If you still want to maintain services with mixed accessibility in the same class you can use Declarative Validation where you can use Auth Type Validator attributes to mark individual Services on your Request DTOs, e.g:

[ValidateIsAuthenticated] 
public class Secured { ... }

Its not really a public service, but an un-authorized, un-logged, un-monitored endpoint that is part of the service.

We integrate with a third party, and they requested an “is it available” endpoint to determine whether a authenticated/purchased call would succeed or fail. (thus can grey out the option to their client if not available)

Seeing all code was available in the existing class, simplest to add call there.

In your suggestion, we’d have to create another service, which internally called the existing service for the operation anyway.

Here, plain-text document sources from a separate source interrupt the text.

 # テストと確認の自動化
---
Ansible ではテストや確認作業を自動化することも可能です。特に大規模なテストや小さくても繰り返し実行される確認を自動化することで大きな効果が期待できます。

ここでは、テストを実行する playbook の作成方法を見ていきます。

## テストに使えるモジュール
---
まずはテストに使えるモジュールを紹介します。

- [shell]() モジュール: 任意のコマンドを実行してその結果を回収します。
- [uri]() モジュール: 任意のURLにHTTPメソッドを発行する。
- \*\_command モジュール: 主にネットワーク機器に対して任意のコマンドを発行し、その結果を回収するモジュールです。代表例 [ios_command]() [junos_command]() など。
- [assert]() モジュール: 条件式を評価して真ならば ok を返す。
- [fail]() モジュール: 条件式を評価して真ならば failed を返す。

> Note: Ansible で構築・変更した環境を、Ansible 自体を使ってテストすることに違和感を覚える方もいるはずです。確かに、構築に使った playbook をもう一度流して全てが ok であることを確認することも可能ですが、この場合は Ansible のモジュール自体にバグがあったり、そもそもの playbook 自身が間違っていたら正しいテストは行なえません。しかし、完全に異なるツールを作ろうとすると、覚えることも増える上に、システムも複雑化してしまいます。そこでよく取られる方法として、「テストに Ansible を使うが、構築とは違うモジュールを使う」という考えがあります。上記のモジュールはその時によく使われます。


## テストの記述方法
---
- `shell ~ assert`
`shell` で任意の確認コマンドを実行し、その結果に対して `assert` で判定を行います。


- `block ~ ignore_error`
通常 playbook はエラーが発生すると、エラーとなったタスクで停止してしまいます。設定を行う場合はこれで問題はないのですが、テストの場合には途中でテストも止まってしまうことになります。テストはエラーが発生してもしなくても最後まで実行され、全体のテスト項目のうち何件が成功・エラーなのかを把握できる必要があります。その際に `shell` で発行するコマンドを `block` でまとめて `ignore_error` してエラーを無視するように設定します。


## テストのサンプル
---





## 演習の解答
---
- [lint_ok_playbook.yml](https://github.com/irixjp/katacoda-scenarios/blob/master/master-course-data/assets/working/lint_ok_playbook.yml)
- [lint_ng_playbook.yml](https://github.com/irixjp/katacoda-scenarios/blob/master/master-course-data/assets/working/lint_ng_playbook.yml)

6 of 1, half dozen of the other. Learning more about the intricacies of the product, helps sway methodology one way or the other

You can use the [ValidateIsAuthenticated] attribute without adding any additional services.

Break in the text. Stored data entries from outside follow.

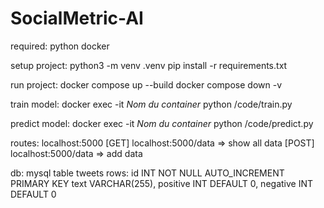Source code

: # SocialMetric-AI

required:
python
docker

setup project:
python3 -m venv .venv
pip install -r requirements.txt

run project:
docker compose up --build
docker compose down -v

train model:
docker exec -it _Nom du container_ python /code/train.py

predict model:
docker exec -it _Nom du container_ python /code/predict.py

routes:
localhost:5000
[GET] localhost:5000/data => show all data
[POST] localhost:5000/data => add data

db:
mysql
table tweets
rows:
id INT NOT NULL AUTO_INCREMENT PRIMARY KEY
text VARCHAR(255),
positive INT DEFAULT 0,
negative INT DEFAULT 0
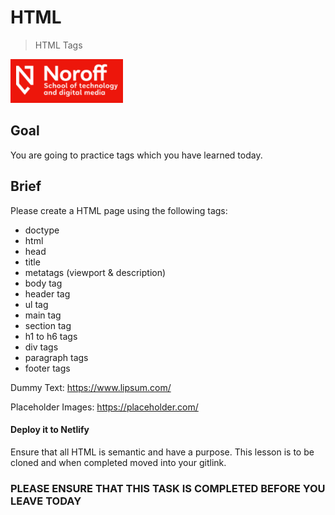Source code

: # HTML 

> HTML Tags

<img src="./img/noroff-logo.png" width="180">

## Goal

You are going to practice tags which you have learned today.

## Brief

Please create a HTML page using the following tags:

- doctype
- html
- head
- title
- metatags (viewport & description)
- body tag
- header tag
- ul tag
- main tag
- section tag
- h1 to h6 tags
- div tags
- paragraph tags
- footer tags

Dummy Text: https://www.lipsum.com/

Placeholder Images: https://placeholder.com/

#### Deploy it to Netlify

Ensure that all HTML is semantic and have a purpose. This lesson is to be cloned and when completed moved into your gitlink.
### PLEASE ENSURE THAT THIS TASK IS COMPLETED BEFORE YOU LEAVE TODAY

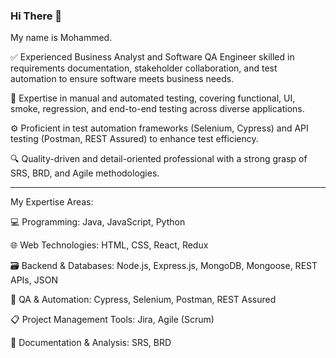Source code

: ### Hi There 👋

My name is Mohammed.

✅ Experienced Business Analyst and Software QA Engineer skilled in requirements documentation, stakeholder collaboration, and test automation to ensure software meets business needs.

🧪 Expertise in manual and automated testing, covering functional, UI, smoke, regression, and end-to-end testing across diverse applications.

⚙️ Proficient in test automation frameworks (Selenium, Cypress) and API testing (Postman, REST Assured) to enhance test efficiency.

🔍 Quality-driven and detail-oriented professional with a strong grasp of SRS, BRD, and Agile methodologies.

---

My Expertise Areas:

💻 Programming: Java, JavaScript, Python

🌐 Web Technologies: HTML, CSS, React, Redux

🗃️ Backend & Databases: Node.js, Express.js, MongoDB, Mongoose, REST APIs, JSON

🧪 QA & Automation: Cypress, Selenium, Postman, REST Assured

📋 Project Management Tools: Jira, Agile (Scrum)

📝 Documentation & Analysis: SRS, BRD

Although even if you have to add more than 1 authentication action attribute it would approach the char boilerplate count creating an additional service would take, which (if preferred) could also be placed aside other Services in the same file. Regardless, I personally wouldn’t factor key strokes as rationale for maintaining Services with mixed behavior/accessibility, IMO it adds unnecessary confusion and sets a up pit of failure where eventually a protected Service will be added with the wrong accessibility.

NOTE: This is just a philosophical discussion about choices made and how they effect operations and usage patterns. Ramblings based on my experiences.

I guess to me the whole issue is around the precedence of associated attributes against functionality and how it is decided the order of execution.

You have two orders of execution, the priority (< 0 >0 and I assume within these as well), then separately depending on which object/method the attribute decoration occurs.

And we have 3 levels (DTO, Class, Method)

Thus the options available are:

  1. collapse all levels to single set (the old flatten hierarchy) and decide all precedence by Priority
  2. Choose the level priorities, then priorities within the levels

SS implements (2), but with the level priorities hard coded, and not user configurable, whereas the priority level are user configurable.

Personally, I would have thought priority order of interpreting attribute based rules would be

  1. RequestDto
  2. chosen Method for URL
  3. class hosting said method

Thus lowest common denominator (most shared) is at class level and a catch all for default functionality.
Attribute once, covers everything, unless otherwise overridden at a method or DTO level

This would also covers inheritance situations.

Then we can override this “default” at either the method level, or RequestDto level

Thus an [IgnoreAuthentication] attribute can be easily added at Method or DTO level, to bypass a default “everything” autheticated at the class level, or vis-a-versa.

This same functionality would work in option (1) as well, we’d just have to make sure the IgnoreAuthentication is higher priority then Authentication (so it can pseudo authenticate)

I guess I’m also a little concerned, but understand all the reasons, that RequestDTO pre-filters, bindings and convertors all happen prior to authentication, and if you associate the attributes incorrectly, even request filters can occur prior to authentication.